TAHOE NUGGET #259 COLLAPSE OF SQUAW VALLEY’S BLYTH ARENA    Among some longtime locals, the collapse of Squaw Valley’s Blyth Arena on March 29, 1983, is a legendary tale of conspiracy, mystery, and subterfuge. Even after 30 years, unsubstantiated rumors still persist that the structure, completed in 1959 for the 1960 Winter Olympics, was purposely destroyed to expand parking at the famed resort. Analysis by engineers and Squaw Valley management determined the likely cause to be inadequ…

TAHOE NUGGET #259 COLLAPSE OF SQUAW VALLEY’S BLYTH ARENA   

Among some longtime locals, the collapse of Squaw Valley’s Blyth Arena on March 29, 1983, is a legendary tale of conspiracy, mystery, and subterfuge. Even after 30 years, unsubstantiated rumors still persist that the structure, completed in 1959 for the 1960 Winter Olympics, was purposely destroyed to expand parking at the famed resort.

Analysis by engineers and Squaw Valley management determined the likely cause to be inadequate engineering combined with heavy snow buildup during the big winter of 1983. These claims, however, have done little to assuage those who still think dynamite brought the building down. 

When Alex Cushing, owner of the relatively primitive Squaw Valley ski area, managed to land the 1960 Winter Olympics in the spring of 1955, plans for building the required infrastructure got underway in earnest.

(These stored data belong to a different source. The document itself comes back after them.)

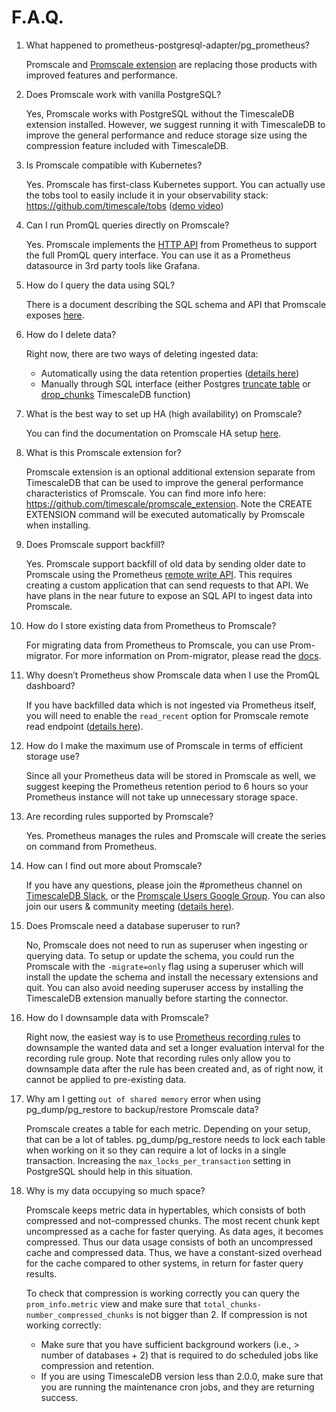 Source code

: # F.A.Q.
1. What happened to prometheus-postgresql-adapter/pg_prometheus?

   Promscale and [Promscale extension](https://github.com/timescale/promscale_extension) are replacing those products with improved features and performance.


2. Does Promscale work with vanilla PostgreSQL?

   Yes, Promscale works with PostgreSQL without the TimescaleDB extension installed. However, we suggest running it with TimescaleDB to improve the general performance and reduce storage size using the compression feature included with TimescaleDB.


3. Is Promscale compatible with Kubernetes?

   Yes. Promscale has first-class Kubernetes support. You can actually use the tobs tool to easily include it in your observability stack: https://github.com/timescale/tobs ([demo video](https://www.youtube.com/watch?v=MSvBsXOI1ks))


4. Can I run PromQL queries directly on Promscale?

   Yes. Promscale implements the [HTTP API](https://prometheus.io/docs/prometheus/latest/querying/api/) from Prometheus to support the full PromQL query interface. You can use it as a Prometheus datasource in 3rd party tools like Grafana.


5. How do I query the data using SQL?

   There is a document describing the SQL schema and API that Promscale exposes [here](https://github.com/timescale/promscale/blob/master/docs/sql_schema.md).


6. How do I delete data?

   Right now, there are two ways of deleting ingested data:
   - Automatically using the data retention properties ([details here](https://github.com/timescale/promscale/blob/master/docs/sql_schema.md#data-retention))
   - Manually through SQL interface (either Postgres [truncate table](https://www.postgresql.org/docs/current/sql-truncate.html) or [drop_chunks](https://docs.timescale.com/latest/api#drop_chunks) TimescaleDB function)


7. What is the best way to set up HA (high availability) on Promscale?

   You can find the documentation on Promscale HA setup [here](https://github.com/timescale/promscale/blob/master/docs/high-avaliability/prometheus-HA.md).


8. What is this Promscale extension for?

   Promscale extension is an optional additional extension separate from TimescaleDB that can be used to improve the general performance characteristics of Promscale. You can find more info here: https://github.com/timescale/promscale_extension. Note the CREATE EXTENSION command will be executed automatically by Promscale when installing.


9. Does Promscale support backfill?

   Yes. Promscale support backfill of old data by sending older date to Promscale using the Prometheus [remote write API](https://prometheus.io/docs/prometheus/latest/storage/#remote-storage-integrations). This requires creating a custom application that can send requests to that API. We have plans in the near future to expose an SQL API to ingest data into Promscale.


10. How do I store existing data from Prometheus to Promscale?

    For migrating data from Prometheus to Promscale, you can use Prom-migrator. For more information on Prom-migrator, please read the [docs](https://github.com/timescale/promscale/tree/master/cmd/prom-migrator).


11. Why doesn’t Prometheus show Promscale data when I use the PromQL dashboard?

    If you have backfilled data which is not ingested via Prometheus itself, you will need to enable the `read_recent` option for Promscale remote read endpoint ([details here](https://prometheus.io/docs/prometheus/latest/configuration/configuration/#remote_read)).


12. How do I make the maximum use of Promscale in terms of efficient storage use?

    Since all your Prometheus data will be stored in Promscale as well, we suggest keeping the Prometheus retention period to 6 hours so your Prometheus instance will not take up unnecessary storage space.


13. Are recording rules supported by Promscale?

    Yes. Prometheus manages the rules and Promscale will create the series on command from Prometheus.


14. How can I find out more about Promscale?

    If you have any questions, please join the #prometheus channel on [TimescaleDB Slack](https://slack.timescale.com/), or the [Promscale Users Google Group](https://groups.google.com/forum/#!forum/promscale-users). You can also join our users & community meeting ([details here](https://tsdb.co/promscale-agenda)).


15. Does Promscale need a database superuser to run?

    No, Promscale does not need to run as superuser when ingesting or querying data. To setup or update the schema, you could run the Promscale with the `-migrate=only` flag using a superuser which will install the update the schema and install the necessary extensions and quit. You can also avoid needing superuser access by installing the TimescaleDB extension manually before starting the connector.


16. How do I downsample data with Promscale?

    Right now, the easiest way is to use [Prometheus recording rules](https://prometheus.io/docs/prometheus/latest/configuration/recording_rules/) to downsample the wanted data and set a longer evaluation interval for the recording rule group. Note that recording rules only allow you to downsample data after the rule has been created and, as of right now, it cannot be applied to pre-existing data.


17. Why am I getting `out of shared memory` error when using pg_dump/pg_restore to backup/restore Promscale data?

    Promscale creates a table for each metric. Depending on your setup, that can be a lot of tables. pg_dump/pg_restore needs to lock each table when working on it so they can require a lot of locks in a single transaction. Increasing the `max_locks_per_transaction` setting in PostgreSQL should help in this situation.


18. Why is my data occupying so much space?

    Promscale keeps metric data in hypertables, which consists of both compressed and not-compressed chunks. The most recent chunk kept uncompressed as a cache for faster querying. As data ages, it becomes compressed. Thus our data usage consists of both an uncompressed cache and compressed data. Thus, we have a constant-sized overhead for the cache compared to other systems, in return for faster query results.

    To check that compression is working correctly you can query the `prom_info.metric` view and make sure that `total_chunks-number_compressed_chunks` is not bigger than 2. If compression is not working correctly:
    - Make sure that you have sufficient background workers (i.e., > number of databases + 2) that is required to do scheduled jobs like compression and retention.
    - If you are using TimescaleDB version less than 2.0.0, make sure that you are running the maintenance cron jobs, and they are returning success. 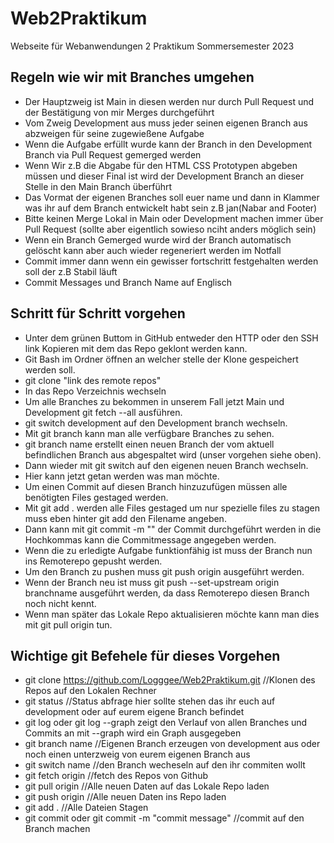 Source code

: # Web2Praktikum
Webseite für Webanwendungen 2 Praktikum Sommersemester 2023

## Regeln wie wir mit Branches umgehen
- Der Hauptzweig ist Main in diesen werden nur durch Pull Request und der Bestätigung von mir Merges durchgeführt
- Vom Zweig Development aus muss jeder seinen eigenen Branch aus abzweigen für seine zugewießene Aufgabe
- Wenn die Aufgabe erfüllt wurde kann der Branch in den Development Branch via Pull Request gemerged werden
- Wenn Wir z.B die Abgabe für den HTML CSS Prototypen abgeben müssen und dieser Final ist wird der Development Branch an dieser Stelle in den Main Branch überführt
- Das Vormat der eigenen Branches soll euer name und dann in Klammer was ihr auf dem Branch entwickelt habt sein z.B jan(Nabar and Footer)
- Bitte keinen Merge Lokal in Main oder Development machen immer über Pull Request (sollte aber eigentlich sowieso nciht anders möglich sein)
- Wenn ein Branch Gemerged wurde wird der Branch automatisch gelöscht kann aber auch wieder regeneriert werden im Notfall
- Commit immer dann wenn ein gewisser fortschritt festgehalten werden soll der z.B Stabil läuft
- Commit Messages und Branch Name auf Englisch 

## Schritt für Schritt vorgehen
- Unter dem grünen Buttom in GitHub entweder den HTTP oder den SSH link Kopieren mit dem das Repo geklont werden kann.
- Git Bash im Ordner öffnen an welcher stelle der Klone gespeichert werden soll.
- git clone "link des remote repos"
- In das Repo Verzeichnis wechseln
- Um alle Branches zu bekommen in unserem Fall jetzt Main und Development git fetch --all ausführen.
- git switch development auf den Development branch wechseln.
- Mit git branch kann man alle verfügbare Branches zu sehen.
- git branch name erstellt einen neuen Branch der vom aktuell befindlichen Branch aus abgespaltet wird (unser vorgehen siehe oben).
- Dann wieder mit git switch auf den eigenen neuen Branch wechseln.
- Hier kann jetzt getan werden was man möchte.
- Um einen Commit auf diesen Branch hinzuzufügen müssen alle benötigten Files gestaged werden.
- Mit git add . werden alle Files gestaged um nur spezielle files zu stagen muss eben hinter git add den Filename angeben.
- Dann kann mit git commit -m "" der Commit durchgeführt werden in die Hochkommas kann die Commitmessage angegeben werden.
- Wenn die zu erledigte Aufgabe funktionfähig ist muss der Branch nun ins Remoterepo gepusht werden.
- Um den Branch zu pushen muss git push origin ausgeführt werden.
- Wenn der Branch neu ist muss git push --set-upstream origin branchname ausgeführt werden, da dass Remoterepo diesen Branch noch nicht kennt.
- Wenn man später das Lokale Repo aktualisieren möchte kann man dies mit git pull origin tun.

## Wichtige git Befehele für dieses Vorgehen 
- git clone https://github.com/Logggee/Web2Praktikum.git //Klonen des Repos auf den Lokalen Rechner
- git status //Status abfrage hier sollte stehen das ihr euch auf development oder auf eurem eigene Branch befindet
- git log oder git log --graph zeigt den Verlauf von allen Branches und Commits an mit --graph wird ein Graph ausgegeben
- git branch name //Eigenen Branch erzeugen von development aus oder noch einen unterzweig von eurem eigenen Branch aus
- git switch name //den Branch wecheseln auf den ihr commiten wollt
- git fetch origin //fetch des Repos von Github
- git pull origin //Alle neuen Daten auf das Lokale Repo laden
- git push origin //Alle neuen Daten ins Repo laden
- git add . //Alle Dateien Stagen
- git commit oder git commit -m "commit message" //commit auf den Branch machen
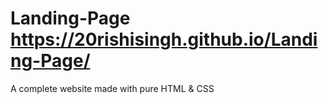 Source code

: # Landing-Page  https://20rishisingh.github.io/Landing-Page/
A complete website made with pure HTML &amp; CSS 
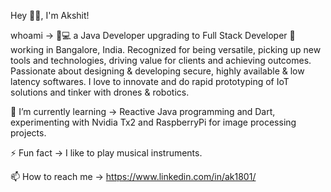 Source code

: Hey 👋🏽, I'm Akshit!

whoami -> 👨💻 a Java Developer upgrading to Full Stack Developer 🚀 working in Bangalore, India. Recognized for being versatile, picking up new tools and technologies, driving value for clients and achieving outcomes. Passionate about designing & developing secure, highly available & low latency softwares. I love to innovate and do rapid prototyping of IoT solutions and tinker with drones & robotics. 

🌱 I’m currently learning -> Reactive Java programming and Dart, experimenting with Nvidia Tx2 and RaspberryPi for image processing projects.

⚡ Fun fact -> I like to play musical instruments.

📫 How to reach me -> https://www.linkedin.com/in/ak1801/
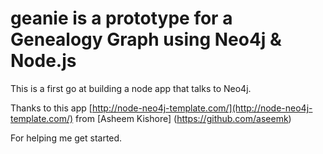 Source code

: # geanie is a prototype for a Genealogy Graph using Neo4j & Node.js

This is a first go at building a node app that talks to Neo4j. 

Thanks to this app [http://node-neo4j-template.com/](http://node-neo4j-template.com/) 
from [Asheem Kishore] (https://github.com/aseemk)
  
For helping me get started.





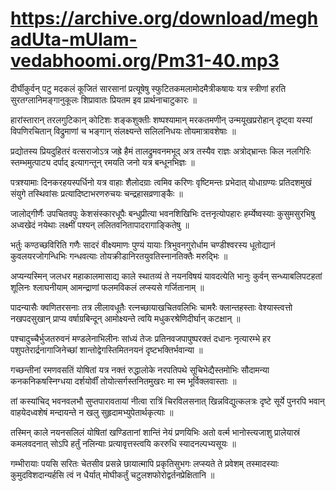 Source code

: # https://archive.org/download/meghadUta-mUlam-vedabhoomi.org/Pm31-40.mp3

दीर्घीकुर्वन् पटु मदकलं कूजितं सारसानां
प्रत्यूषेषु स्फुटितकमलामोदमैत्रीकषायः
यत्र स्त्रीणां हरति सुरतग्लानिमङ्गानुकूलः
शिप्रावातः प्रियतम इव प्रार्थनाचाटुकारः ॥

हारांस्तारान् तरलगुटिकान् कोटिशः शङ्कशुक्तीः
शष्पश्यामान् मरकतमणीन् उन्मयूखप्ररोहान्
दृष्ट्वा यस्यां विपणिरचितान् विद्रुमाणां च भङ्गान्
संलक्ष्यन्ते सलिलनिधयः तोयमात्रावशेषाः ॥

प्रद्योतस्य प्रियदुहितरं वत्सराजोऽत्र जह्रे
हैमं तालद्रुमवनमभूद् अत्र तस्यैव राज्ञः
अत्रोद्भ्रान्तः किल नलगिरिः स्तम्भमुत्पाट्य दर्पाद्
इत्यागन्तून् रमयति जनो यत्र बन्धूनभिज्ञः ॥

पत्रश्यामाः दिनकरहयस्पर्धिनो यत्र वाहाः
शैलोदग्राः त्वमिव करिणः वृष्टिमन्तः प्रभेदात्
योधाग्रण्यः प्रतिदशमुखं संयुगे तस्थिवांसः
प्रत्यादिष्टाभरणरुचयः चन्द्रहासव्रणाङ्कैः ॥

जालोद्गीर्णैः उपचितवपुः केशसंस्कारधूपैः
बन्धुप्रीत्या भवनशिखिभिः दत्तनृत्योपहारः
हर्म्येष्वस्याः कुसुमसुरभिषु अध्वखेदं नयेथाः
लक्ष्मीं पश्यन् ललितवनितापादरागाङ्कितेषु ॥

भर्तुः कण्ठच्छविरिति गणैः सादरं वीक्ष्यमाणः
पुण्यं यायाः त्रिभुवनगुरोर्धाम चण्डीश्वरस्य
धूतोद्यानं कुवलयरजोगन्धिभिः गन्धवत्याः
तोयक्रीडानिरतयुवतिस्नानतिक्तैः मरुद्भिः ॥

अप्यन्यस्मिन् जलधर महाकालमासाद्य काले
स्थातव्यं ते नयनविषयं यावदत्येति भानुः
कुर्वन् सन्ध्याबलिपटहतां शूलिनः श्लाघनीयाम्
आमन्द्राणां फलमविकलं लप्स्यसे गर्जितानाम् ॥

पादन्यासैः क्वणितरसनाः तत्र लीलावधूतैः
रत्नच्छायाखचितवलिभिः चामरैः क्लान्तहस्ताः
वेश्यास्त्वत्तो नखपदसुखान् प्राप्य वर्षाग्रबिन्दून्
आमोक्ष्यन्ते त्वयि मधुकरश्रेणिदीर्घान् कटक्षान् ॥

पश्चादुच्चैर्भुजतरुवनं मण्डलेनाभिलीनः
सांध्यं तेजः प्रतिनवजपापुष्परक्तं दधानः
नृत्यारम्भे हर पशुपतेरार्द्रनागाजिनेच्छां
शान्तोद्वेगस्तिमितनयनं दृष्टभक्तिर्भवान्या ॥

गच्छन्तीनां रमणवसतिं योषितां यत्र नक्तं
रुद्धालोके नरपतिपथे सूचिभेद्यैस्तमोभिः
सौदामन्या कनकनिकषस्निग्धया दर्शयोर्वीं
तोयोत्सर्गस्तनितमुखरः मा स्म भूर्विक्लवास्ताः ॥

तां कस्यांचिद् भवनवलभौ सुप्तपारावतायां
नीत्वा रात्रिं चिरविलसनात् खिन्नविद्युत्कलत्रः
दृष्टे सूर्ये पुनरपि भवान् वाहयेदध्वशेषं
मन्दायन्ते न खलु सुहृदामभ्युपेतार्थकृत्याः ॥

तस्मिन् काले नयनसलिलं योषितां खण्डितानां
शान्तिं नेयं प्रणयिभिः अतो वर्त्म भानोस्त्यजाशु
प्रालेयास्रं कमलवदनात् सोऽपि हर्तुं नलिन्याः
प्रत्यावृत्तस्त्वयि कररुधि स्यादनल्पभ्यसूयः ॥

गम्भीरायाः पयसि सरितः चेतसीव प्रसन्ने
छायात्मापि प्रकृतिसुभगः लप्स्यते ते प्रवेशम्
तस्मादस्याः कुमुदविशदान्यर्हसि त्वं न धैर्यात्
मोघीकर्तुं चटुलशफोरोद्वर्तनप्रेक्षितानि ॥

It was a huge undertaking with a $16 million price tag.

As part of Alex Cushing’s pitch to land the 1960 Winter Games, he promised that the United States would build a brand new Olympic Village from scratch, which pleased many non-European delegates during this Cold War period.

One of the key structures for the VIII Olympic Winter Games was the Blyth Memorial Arena. Easily accessible by both spectators and athletes, the arena was a modern and uniquely engineered structure that had won first place over 600 other entries in the 1958 Progressive Architecture Design Award for recreational facilities.

Blyth Arena was enclosed on three sides with the south side open. The building was designed similar to a suspension bridge with a span of about 100 yards. There were 16 steel support columns (six on each end of the arena) that held up the roof, but no true support columns within the perimeter of the arena. The roof beams were a clear span from the ridge to the side walls and abutments. Cables anchored to concrete blocks were attached to the top center of each beam, so the dead weight of the blocks counterbalanced the roof load.

Blyth Arena was still under construction during the February 1959 North American Championship winter sports competition, which was billed as a “dry run” for athletes who hoped to compete in the upcoming 1960 Olympics.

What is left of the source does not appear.